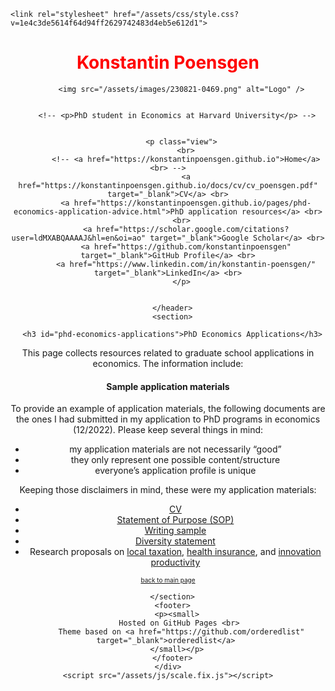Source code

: <html lang="en-US">
  <head>
    <meta charset="UTF-8">
    <meta http-equiv="X-UA-Compatible" content="IE=edge">
    <meta name="viewport" content="width=device-width, initial-scale=1">
  

    <link rel="stylesheet" href="/assets/css/style.css?v=1e4c3de5614f64d94ff2629742483d4eb5e612d1">
  </head>
  
  <body>
    <div class="wrapper">
      <header>
        <h1><a style="color:#FF0000";>Konstantin Poensgen</a></h1>

        
          <img src="/assets/images/230821-0469.png" alt="Logo" />
        

        <!-- <p>PhD student in Economics at Harvard University</p> -->

        
          <p class="view">
            <br>
            <!-- <a href="https://konstantinpoensgen.github.io">Home</a> <br> -->
            <a href="https://konstantinpoensgen.github.io/docs/cv/cv_poensgen.pdf" target="_blank">CV</a> <br>
            <a href="https://konstantinpoensgen.github.io/pages/phd-economics-application-advice.html">PhD application resources</a> <br>
            <br>  
            <a href="https://scholar.google.com/citations?user=ldMXABQAAAAJ&hl=en&oi=ao" target="_blank">Google Scholar</a> <br>
            <a href="https://github.com/konstantinpoensgen" target="_blank">GitHub Profile</a> <br>
            <a href="https://www.linkedin.com/in/konstantin-poensgen/" target="_blank">LinkedIn</a> <br>
          </p>
        
      
      </header>
      <section>

      <h3 id="phd-economics-applications">PhD Economics Applications</h3>

<p>This page collects resources related to graduate school applications in economics. The information include:</p>

<h4 id="sample-application-materials">Sample application materials</h4>

<p>To provide an example of application materials, the following documents are the ones I had submitted in my application to PhD programs in economics (12/2022). Please keep several things in mind:</p>
<ul>
  <li>my application materials are not necessarily “good”</li>
  <li>they only represent one possible content/structure</li>
  <li>everyone’s application profile is unique</li>
</ul>

<p>Keeping those disclaimers in mind, these were my application materials:</p>
<ul>
  <li><a href="/docs/phd_applications/cv_poensgen_phd.pdf">CV</a></li>
  <li><a href="/docs/phd_applications/poensgen_sop_harvard_econ.pdf">Statement of Purpose (SOP)</a></li>
  <li><a href="/docs/phd_applications/poensgen_writingsample.pdf">Writing sample</a></li>
  <li><a href="/docs/phd_applications/Poensgen_DiversityStatement_GAIN.pdf">Diversity statement</a></li>
  <li>Research proposals on <a href="/docs/phd_applications/poensgen_markettaxation_proposal.pdf">local taxation</a>, <a href="/docs/phd_applications/poensgen_MPHI_proposal.pdf">health insurance</a>, and <a href="/docs/phd_applications/poensgen_rdduplication_proposal.pdf">innovation productivity</a></li>
</ul>

<p><a href="https://konstantinpoensgen.github.io/"><font size="1"> back to main page </font></a></p>


      </section>
      <footer>
        <p><small>
          Hosted on GitHub Pages <br> 
          Theme based on <a href="https://github.com/orderedlist" target="_blank">orderedlist</a> 
        </small></p>
      </footer>
    </div>
    <script src="/assets/js/scale.fix.js"></script>
  </body>
</html>
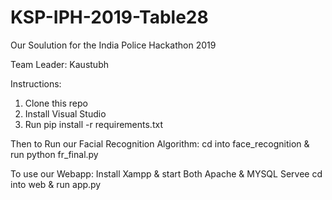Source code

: # KSP-IPH-2019-Table28

Our Soulution for the India Police Hackathon 2019

Team Leader: Kaustubh

Instructions:
1. Clone this repo
2. Install Visual Studio
3. Run pip install -r requirements.txt

Then to Run our Facial Recognition Algorithm:
cd into face_recognition & run python fr_final.py

To use our Webapp:
Install Xampp & start Both Apache & MYSQL Servee
cd into web & run app.py

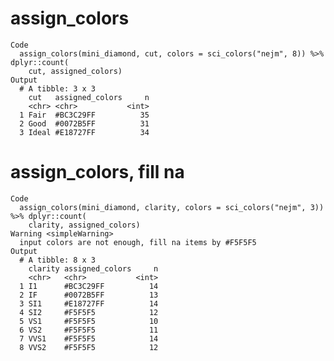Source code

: # assign_colors

    Code
      assign_colors(mini_diamond, cut, colors = sci_colors("nejm", 8)) %>% dplyr::count(
        cut, assigned_colors)
    Output
      # A tibble: 3 x 3
        cut   assigned_colors     n
        <chr> <chr>           <int>
      1 Fair  #BC3C29FF          35
      2 Good  #0072B5FF          31
      3 Ideal #E18727FF          34

# assign_colors, fill na

    Code
      assign_colors(mini_diamond, clarity, colors = sci_colors("nejm", 3)) %>% dplyr::count(
        clarity, assigned_colors)
    Warning <simpleWarning>
      input colors are not enough, fill na items by #F5F5F5
    Output
      # A tibble: 8 x 3
        clarity assigned_colors     n
        <chr>   <chr>           <int>
      1 I1      #BC3C29FF          14
      2 IF      #0072B5FF          13
      3 SI1     #E18727FF          14
      4 SI2     #F5F5F5            12
      5 VS1     #F5F5F5            10
      6 VS2     #F5F5F5            11
      7 VVS1    #F5F5F5            14
      8 VVS2    #F5F5F5            12

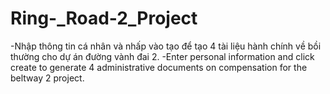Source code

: # Ring-_Road-2_Project
-Nhập thông tin cá nhân và nhấp vào tạo để tạo 4 tài liệu hành chính về bồi thường cho dự án đường vành đai 2.
-Enter personal information and click create to generate 4 administrative documents on compensation for the beltway 2 project.
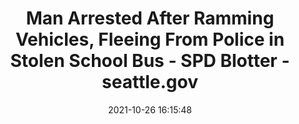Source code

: ---
"title": "Man Arrested After Ramming Vehicles, Fleeing From Police in Stolen School Bus - SPD Blotter - seattle.gov"
"date": "2021-10-26 16:15:48"
"feed_name": "GOOGLENEWSCONSTRUCTION"
"feed_website": "https://news.google.com/search?q=construction%2Bincident&hl=en-US&gl=US&ceid=US:en"
"feed_rss": "https://news.google.com/rss/search?q=construction%2Bincident&hl=en-US&gl=US&ceid=US:en"
"link": "https://spdblotter.seattle.gov/2021/10/26/man-arrested-after-ramming-vehicles-fleeing-from-police-in-stolen-school-bus/"
"source": "{'href': 'https://spdblotter.seattle.gov', 'title': 'seattle.gov'}"
"file": "_posts/2021-1-1-28e60e0e86079b83455cfc814556d9c911d24a41.md"
"accident": "0"
"drilling": "0"
"dead": "0"
"injured": "0"
"arrested": "0"
"place": "unknown place"
"where": "unknown site"
"causes": "unknown"
"place_uri": "unknown place"
---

===

● Work instruction
Look through the material for "style". Copy each line that has it.

● Result of this exercise
    <link rel="stylesheet" href="/assets/css/style.css?v=1e4c3de5614f64d94ff2629742483d4eb5e612d1">
        <h1><a style="color:#FF0000";>Konstantin Poensgen</a></h1>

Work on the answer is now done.